1. A system for generating automated post-mission logs for an unmanned vehicle, the system comprising:
a data collection module configured to receive flight telemetry data, operator inputs, and maintenance status information from an unmanned vehicle;
a preprocessing module configured to normalize and aggregate the received data into a standardized data set;
a generative AI module comprising a transformer-based large language model and configured to:
interpret the standardized data set, including operator inputs and flight telemetry;
identify operational events and anomalies; and
generate a textual summary of mission events and compliance information;
a report generation module configured to produce one or more post-mission logs based on the textual summary, wherein the post-mission logs conform to a regulatory compliance format,
wherein the generative AI module leverages a large language model to transform the standardized data set into a human-readable report that includes maintenance recommendations and regulatory compliance indicators,
wherein the generative AI module is further configured to reject or request clarification of ambiguous operator inputs based on confidence thresholds, and
wherein the system operates in an offline or air-gapped environment without requiring internet connectivity during report generation.

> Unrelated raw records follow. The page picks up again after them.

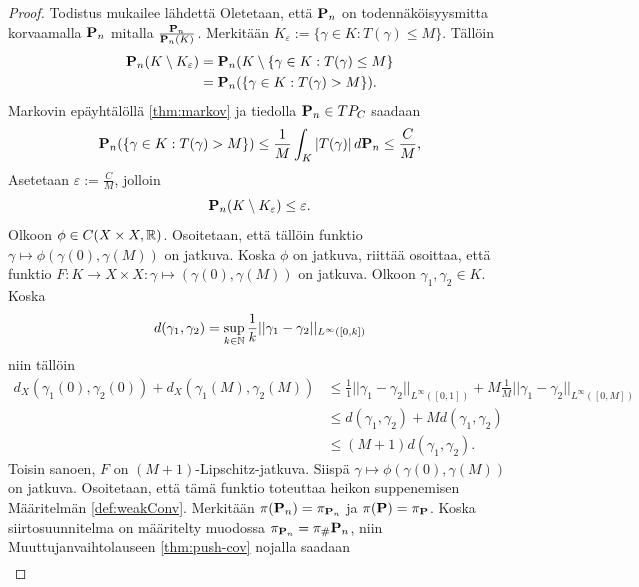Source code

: \begin{proof}
    Todistus mukailee lähdettä \cite[p. 33]{OptimalTransportationNetworks} Oletetaan, että $\P_n$ on todennäköisyysmitta korvaamalla $\P_n$ mitalla $\frac{\P_n}{\P_n(K)}$. Merkitään $K_\varepsilon := \{\gamma \in K : T(\gamma) \le M\}$. Tällöin
    \begin{align*}
        \P_n(K\setminus K_\varepsilon) &= \P_n(K\setminus\{\gamma \in K: T(\gamma) \le M\} \\
        &= \P_n(\{\gamma \in K : T(\gamma) > M\}).
    \end{align*}
    Markovin epäyhtälöllä \ref{thm:markov} ja tiedolla $\P_n \in TP_C$ saadaan 
    \begin{equation*}
        \P_n(\{\gamma \in K : T(\gamma) > M\}) \le \frac{1}{M}\int_K |T(\gamma)| \, d\P_n \le \frac{C}{M},
    \end{equation*}
    Asetetaan $\varepsilon := \frac{C}{M}$, jolloin
    \begin{equation*}
        \P_n(K\setminus K_\varepsilon) \le \varepsilon.
    \end{equation*}
    Olkoon $\phi \in C(X\times X, \R)$. Osoitetaan, että tällöin funktio $\gamma \mapsto \phi(\gamma(0), \gamma(M))$ on jatkuva. Koska $\phi$ on jatkuva, riittää osoittaa, että funktio $F: K\to X \times X : \gamma \mapsto (\gamma(0), \gamma(M))$ on jatkuva. Olkoon $\gamma_1, \gamma_2 \in K$. Koska
    \begin{equation*}
        d(\gamma_1, \gamma_2) = \sup_{k\in\N} \frac{1}{k}||\gamma_1-\gamma_2||_{L^\infty([0,k])}
    \end{equation*}
    niin tällöin
    \begin{align*}
        d_X(\gamma_1(0), \gamma_2(0)) + d_X(\gamma_1(M), \gamma_2(M)) &\le \frac{1}{1}||\gamma_1-\gamma_2||_{L^\infty([0,1])} + M\frac{1}{M}||\gamma_1-\gamma_2||_{L^\infty([0,M])} \\
        &\le  d(\gamma_1, \gamma_2) + Md(\gamma_1, \gamma_2) \\
        &\le (M+1)d(\gamma_1, \gamma_2).
    \end{align*}
    Toisin sanoen, $F$ on $(M+1)$-Lipschitz-jatkuva.
    Siispä $\gamma \mapsto \phi(\gamma(0), \gamma(M))$ on jatkuva. Osoitetaan, että tämä funktio toteuttaa heikon suppenemisen Määritelmän \ref{def:weakConv}. Merkitään $\pi(\P_n) = \pi_{\P_n}$ ja $\pi(\P) = \pi_\P$.  Koska siirtosuunnitelma on määritelty muodossa $\pi_{\P_n} = \pi_\#\P_n$, niin Muuttujanvaihtolauseen \ref{thm:push-cov} nojalla saadaan
    \begin{align*}

\end{align*}
\end{proof}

2. The system of claim 1, wherein the data collection module is further configured to receive real-time operator commentary through a voice-to-text interface, and the generative AI module integrates said commentary into the textual summary where said commentary is timestamp-aligned to the telemetry data for contextual integration.
3. The system of claim 1, wherein the report generation module automatically submits the post-mission logs to a regulatory authority via an electronic transmission interface.
4. The system of claim 1, wherein the storage module uses a blockchain-based ledger to ensure immutability and verifiability of the post-mission logs, wherein each log entry is hashed and stored on a distributed ledger with a time-based signature to ensure chain-of-custody integrity.
5. The system of claim 1, wherein the generative AI module is fine-tuned using a corpus of historical flight logs, domain-specific maintenance procedures, and regulatory compliance forms to increase contextual accuracy to enhance its accuracy.
6. The system of claim 1, wherein the generative AI module is fine-tuned using a corpus of historical flight logs and regulatory templates to produce outputs that conform to predefined report structures.
7. The system of claim 6, wherein the fine-tuning includes (i) supervised learning to align outputs with known log formats, and (ii) reinforcement learning based on compliance pass/fail criteria scored against a rule-based evaluation engine phases to align generated outputs with compliance criteria and log formatting standards.
8. A method of generating post-mission logs for unmanned vehicle operations, the method comprising:
receiving flight telemetry data, operator notes, and maintenance information related to an unmanned vehicle;
aggregating and normalizing the data to produce a standardized dataset;
applying a large language model to the standardized dataset to identify anomalies, compliance requirements, and mission events;
generating a textual debrief and structured compliance report; and
storing or transmitting the textual debrief and compliance report, thereby providing a record of unmanned vehicle operations in a standardized format.